Such a model might well tell us something about the way that swallowing food takes place. However, such a model will not provide nourishment, or in any way replace or duplicate the physical act of swallowing.
A virtual reality version of swallowing, complete with information about possible nourishment, etc. could provide sufficient input for whatever part of consciousness requires it. (In this example.)
A physical, robotic construct could do the same. Granted, it might not be a "Turing Machine" under your usage of that term. But, it would still be a
computing machine.
Either way, there is no reason why conscious awareness can't be constructed and emulated in a computing system.
This claim rests on the assumption that the process of the brain is essentially a computational process - in the same way that swallowing involves moving food from the mouth to the stomach.
This has not been demonstrated.
What is the magical realm of reality, you are thinking of, that would be exempt from being emulated in a computing system?
If neural networks turn out to be equivalent in functionality to the brain, then perhaps that analogy will turn out to be the most useful. We don't yet know enough for that.
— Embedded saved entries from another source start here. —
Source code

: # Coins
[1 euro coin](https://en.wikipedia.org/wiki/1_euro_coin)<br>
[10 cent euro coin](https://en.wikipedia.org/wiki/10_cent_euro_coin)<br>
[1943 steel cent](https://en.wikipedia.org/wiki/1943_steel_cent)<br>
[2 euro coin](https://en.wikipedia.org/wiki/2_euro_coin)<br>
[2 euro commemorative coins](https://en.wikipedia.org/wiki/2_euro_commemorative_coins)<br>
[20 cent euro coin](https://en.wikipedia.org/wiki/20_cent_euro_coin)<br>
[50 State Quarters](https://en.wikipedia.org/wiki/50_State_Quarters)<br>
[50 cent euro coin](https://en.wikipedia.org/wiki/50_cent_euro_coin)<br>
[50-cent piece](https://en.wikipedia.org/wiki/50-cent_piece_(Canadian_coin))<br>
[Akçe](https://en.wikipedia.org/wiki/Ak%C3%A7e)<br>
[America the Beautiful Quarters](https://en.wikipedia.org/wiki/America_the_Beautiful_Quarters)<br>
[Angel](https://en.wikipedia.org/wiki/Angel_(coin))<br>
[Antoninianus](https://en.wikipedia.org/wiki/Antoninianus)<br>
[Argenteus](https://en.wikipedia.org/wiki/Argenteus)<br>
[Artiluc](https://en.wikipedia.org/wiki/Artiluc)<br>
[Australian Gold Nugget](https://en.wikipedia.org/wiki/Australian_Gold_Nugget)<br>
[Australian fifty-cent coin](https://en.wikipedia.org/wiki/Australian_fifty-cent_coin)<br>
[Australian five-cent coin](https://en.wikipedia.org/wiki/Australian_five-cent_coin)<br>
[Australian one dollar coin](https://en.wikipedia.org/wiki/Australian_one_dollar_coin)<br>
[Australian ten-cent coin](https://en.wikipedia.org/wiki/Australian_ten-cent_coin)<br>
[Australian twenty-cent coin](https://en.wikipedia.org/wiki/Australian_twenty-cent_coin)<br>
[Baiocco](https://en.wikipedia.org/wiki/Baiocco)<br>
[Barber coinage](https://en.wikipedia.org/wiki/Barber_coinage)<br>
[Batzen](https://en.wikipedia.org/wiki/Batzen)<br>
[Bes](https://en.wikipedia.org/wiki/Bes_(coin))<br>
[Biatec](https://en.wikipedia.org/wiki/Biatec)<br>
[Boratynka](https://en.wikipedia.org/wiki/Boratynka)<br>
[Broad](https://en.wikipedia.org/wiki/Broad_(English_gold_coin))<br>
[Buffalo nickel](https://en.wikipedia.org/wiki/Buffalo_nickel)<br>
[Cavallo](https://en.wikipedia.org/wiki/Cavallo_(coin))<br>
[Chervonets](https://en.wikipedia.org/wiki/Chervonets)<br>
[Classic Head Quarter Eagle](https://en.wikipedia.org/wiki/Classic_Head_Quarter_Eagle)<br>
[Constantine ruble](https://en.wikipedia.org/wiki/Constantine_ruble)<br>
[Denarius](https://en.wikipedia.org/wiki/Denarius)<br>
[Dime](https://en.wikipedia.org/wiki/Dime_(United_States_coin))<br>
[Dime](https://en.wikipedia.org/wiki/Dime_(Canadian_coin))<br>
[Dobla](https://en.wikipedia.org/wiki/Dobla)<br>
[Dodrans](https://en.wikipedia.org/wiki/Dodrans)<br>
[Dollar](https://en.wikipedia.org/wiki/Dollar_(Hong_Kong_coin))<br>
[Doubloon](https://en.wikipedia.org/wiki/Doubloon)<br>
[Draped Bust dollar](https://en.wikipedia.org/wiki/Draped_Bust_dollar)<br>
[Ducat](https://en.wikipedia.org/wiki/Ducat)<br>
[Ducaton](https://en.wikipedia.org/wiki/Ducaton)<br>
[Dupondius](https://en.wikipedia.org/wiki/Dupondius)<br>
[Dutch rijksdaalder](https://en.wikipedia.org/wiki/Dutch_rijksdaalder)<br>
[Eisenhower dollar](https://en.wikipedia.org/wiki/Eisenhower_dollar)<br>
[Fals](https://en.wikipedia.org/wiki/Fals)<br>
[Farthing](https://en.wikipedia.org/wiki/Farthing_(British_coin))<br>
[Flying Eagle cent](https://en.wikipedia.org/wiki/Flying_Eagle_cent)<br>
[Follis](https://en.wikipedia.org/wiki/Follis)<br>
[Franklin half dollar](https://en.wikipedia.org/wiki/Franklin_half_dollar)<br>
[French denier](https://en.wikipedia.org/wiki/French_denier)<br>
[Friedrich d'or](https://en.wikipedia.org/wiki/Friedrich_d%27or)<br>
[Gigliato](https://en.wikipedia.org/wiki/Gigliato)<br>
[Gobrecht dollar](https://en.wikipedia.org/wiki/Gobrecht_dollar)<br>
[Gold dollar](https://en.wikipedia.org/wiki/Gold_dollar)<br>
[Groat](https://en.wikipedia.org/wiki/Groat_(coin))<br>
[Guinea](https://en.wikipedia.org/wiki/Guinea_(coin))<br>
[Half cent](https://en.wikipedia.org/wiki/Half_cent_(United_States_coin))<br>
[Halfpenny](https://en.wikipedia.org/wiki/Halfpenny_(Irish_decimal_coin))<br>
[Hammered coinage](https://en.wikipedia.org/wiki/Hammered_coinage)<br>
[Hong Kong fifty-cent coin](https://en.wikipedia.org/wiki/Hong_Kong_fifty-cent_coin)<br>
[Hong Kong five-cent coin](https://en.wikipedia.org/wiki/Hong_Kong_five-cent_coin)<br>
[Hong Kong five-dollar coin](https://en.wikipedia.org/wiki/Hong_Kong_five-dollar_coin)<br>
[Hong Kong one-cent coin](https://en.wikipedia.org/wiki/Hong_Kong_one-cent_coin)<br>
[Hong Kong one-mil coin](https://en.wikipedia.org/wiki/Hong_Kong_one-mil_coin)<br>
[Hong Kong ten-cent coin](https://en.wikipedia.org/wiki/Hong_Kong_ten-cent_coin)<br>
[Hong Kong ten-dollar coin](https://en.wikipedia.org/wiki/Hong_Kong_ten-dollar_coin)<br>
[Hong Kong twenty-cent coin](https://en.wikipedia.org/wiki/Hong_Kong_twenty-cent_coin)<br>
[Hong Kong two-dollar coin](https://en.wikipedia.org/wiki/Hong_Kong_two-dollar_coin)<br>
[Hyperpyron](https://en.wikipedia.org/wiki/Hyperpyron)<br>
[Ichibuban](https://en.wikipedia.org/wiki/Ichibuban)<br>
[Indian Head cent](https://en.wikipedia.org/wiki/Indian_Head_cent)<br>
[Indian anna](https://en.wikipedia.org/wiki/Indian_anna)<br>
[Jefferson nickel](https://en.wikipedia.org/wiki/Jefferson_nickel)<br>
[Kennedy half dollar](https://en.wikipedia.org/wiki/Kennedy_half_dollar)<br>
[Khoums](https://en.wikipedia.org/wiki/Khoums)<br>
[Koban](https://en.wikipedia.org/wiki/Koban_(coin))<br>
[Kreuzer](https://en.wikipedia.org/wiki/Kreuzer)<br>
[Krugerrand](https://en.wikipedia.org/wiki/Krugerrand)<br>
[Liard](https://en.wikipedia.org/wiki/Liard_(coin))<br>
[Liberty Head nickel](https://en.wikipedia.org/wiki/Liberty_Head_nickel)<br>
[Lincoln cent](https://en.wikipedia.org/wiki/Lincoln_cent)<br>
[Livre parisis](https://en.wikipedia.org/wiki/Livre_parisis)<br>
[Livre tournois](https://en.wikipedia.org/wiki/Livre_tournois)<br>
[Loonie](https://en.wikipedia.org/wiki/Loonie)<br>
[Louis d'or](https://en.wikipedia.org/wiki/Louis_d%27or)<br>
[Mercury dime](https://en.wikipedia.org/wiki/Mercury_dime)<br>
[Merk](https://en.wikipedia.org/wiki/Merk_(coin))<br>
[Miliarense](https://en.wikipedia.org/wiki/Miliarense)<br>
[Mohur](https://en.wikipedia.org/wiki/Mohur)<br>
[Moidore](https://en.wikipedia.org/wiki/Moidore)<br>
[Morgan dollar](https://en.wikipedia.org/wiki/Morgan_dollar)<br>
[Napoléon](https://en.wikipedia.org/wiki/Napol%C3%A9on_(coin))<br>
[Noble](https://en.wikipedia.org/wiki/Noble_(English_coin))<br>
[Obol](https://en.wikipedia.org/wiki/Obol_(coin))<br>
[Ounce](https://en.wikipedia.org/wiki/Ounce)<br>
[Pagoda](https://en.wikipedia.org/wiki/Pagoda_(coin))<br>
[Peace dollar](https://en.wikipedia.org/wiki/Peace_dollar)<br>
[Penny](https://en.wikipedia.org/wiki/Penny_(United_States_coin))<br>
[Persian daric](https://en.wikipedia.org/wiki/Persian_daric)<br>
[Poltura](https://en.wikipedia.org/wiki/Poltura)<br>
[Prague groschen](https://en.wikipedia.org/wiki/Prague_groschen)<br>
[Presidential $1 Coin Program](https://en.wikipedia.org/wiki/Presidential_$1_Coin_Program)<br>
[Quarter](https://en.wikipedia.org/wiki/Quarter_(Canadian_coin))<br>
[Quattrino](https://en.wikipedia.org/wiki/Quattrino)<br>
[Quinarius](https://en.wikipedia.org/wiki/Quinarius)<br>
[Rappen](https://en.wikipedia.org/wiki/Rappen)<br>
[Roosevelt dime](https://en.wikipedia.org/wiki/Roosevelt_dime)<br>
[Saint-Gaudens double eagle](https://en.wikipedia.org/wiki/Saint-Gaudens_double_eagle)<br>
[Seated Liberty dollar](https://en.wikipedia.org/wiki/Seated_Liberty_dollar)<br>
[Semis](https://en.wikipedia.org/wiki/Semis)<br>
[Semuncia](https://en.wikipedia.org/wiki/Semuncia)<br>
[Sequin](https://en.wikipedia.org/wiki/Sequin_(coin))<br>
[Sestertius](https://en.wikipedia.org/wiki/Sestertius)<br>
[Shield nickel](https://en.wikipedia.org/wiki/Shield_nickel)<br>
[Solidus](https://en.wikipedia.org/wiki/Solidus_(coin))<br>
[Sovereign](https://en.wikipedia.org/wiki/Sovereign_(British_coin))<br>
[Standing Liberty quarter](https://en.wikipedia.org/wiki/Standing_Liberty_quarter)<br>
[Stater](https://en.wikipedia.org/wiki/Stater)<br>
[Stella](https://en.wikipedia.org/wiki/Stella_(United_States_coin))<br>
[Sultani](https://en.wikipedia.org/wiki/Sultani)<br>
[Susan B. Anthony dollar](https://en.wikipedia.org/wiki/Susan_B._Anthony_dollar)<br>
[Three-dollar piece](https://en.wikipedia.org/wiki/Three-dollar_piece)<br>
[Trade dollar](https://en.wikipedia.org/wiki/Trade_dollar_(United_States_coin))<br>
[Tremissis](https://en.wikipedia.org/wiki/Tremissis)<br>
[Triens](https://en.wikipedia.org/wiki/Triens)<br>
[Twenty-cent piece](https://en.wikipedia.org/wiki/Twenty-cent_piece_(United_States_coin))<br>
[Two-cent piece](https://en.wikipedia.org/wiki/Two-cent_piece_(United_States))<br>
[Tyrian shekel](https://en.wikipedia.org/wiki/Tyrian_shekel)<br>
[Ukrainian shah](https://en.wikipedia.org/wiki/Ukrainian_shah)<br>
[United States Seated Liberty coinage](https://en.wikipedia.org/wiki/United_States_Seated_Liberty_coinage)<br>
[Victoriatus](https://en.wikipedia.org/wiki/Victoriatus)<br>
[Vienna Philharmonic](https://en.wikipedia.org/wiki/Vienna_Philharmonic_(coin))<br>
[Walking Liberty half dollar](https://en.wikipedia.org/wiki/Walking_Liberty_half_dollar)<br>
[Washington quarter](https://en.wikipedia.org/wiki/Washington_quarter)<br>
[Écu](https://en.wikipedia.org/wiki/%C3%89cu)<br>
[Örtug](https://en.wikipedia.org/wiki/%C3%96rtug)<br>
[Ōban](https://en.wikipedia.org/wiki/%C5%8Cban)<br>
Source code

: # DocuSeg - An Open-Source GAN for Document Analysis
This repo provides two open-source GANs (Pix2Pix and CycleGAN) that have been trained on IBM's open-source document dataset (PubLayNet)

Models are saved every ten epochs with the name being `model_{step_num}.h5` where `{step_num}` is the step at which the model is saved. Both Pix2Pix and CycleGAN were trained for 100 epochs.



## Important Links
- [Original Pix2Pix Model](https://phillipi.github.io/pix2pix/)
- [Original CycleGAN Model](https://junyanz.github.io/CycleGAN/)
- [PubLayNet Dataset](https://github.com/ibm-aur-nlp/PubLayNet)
Neural networks were designed to emulate how the brain functions, in a
relatively abstract, high-level manner.
Neuroscience already knows many of the differences between how neural networks work and how the brain actually works. (For example: Neural networks often use back-propagation through the same virtual neurons that ran the forward processes. In biology, neurons generally process things in one direction, and then hormones generally take up the other direction. (though, reality is evena bit more complicated than that)).
The problem is NOT that "we don't know enough". We know a
FREAKIN' LOT, about how the brain works, these days.
The problem is that we can't figure out why there
should be inherent limits that the more basic neural networks would have, compared to the more complex actual brains. The ultimate results can, potentially, be the same, even if the proximate details are not.
Your argument would require knowledge about what those inherent limits would be. Do you have any insights to offer about that?
More to the point, it is pretty much universally agreed that the essential function of neurons is to take a seemingly continuous spectrum of input and convert it to something like a digital signal.
It isn't a coincidence that the things we consider "able to compute" all feature similar behavior, that behavior being the ability to map a given set of inputs to a much smaller set of outputs.
I agree with that, in a very general sense. But, I don't think it's as relevant to the point as you think.
I think the most important property of neurons, for the discussion of consciousness, is that
they report on the states of other cells. This makes them uniquely qualified to build and compute models of the self, when bundled the right way.
That they do so by acting as analog-to-digital converters, is only circumstantial.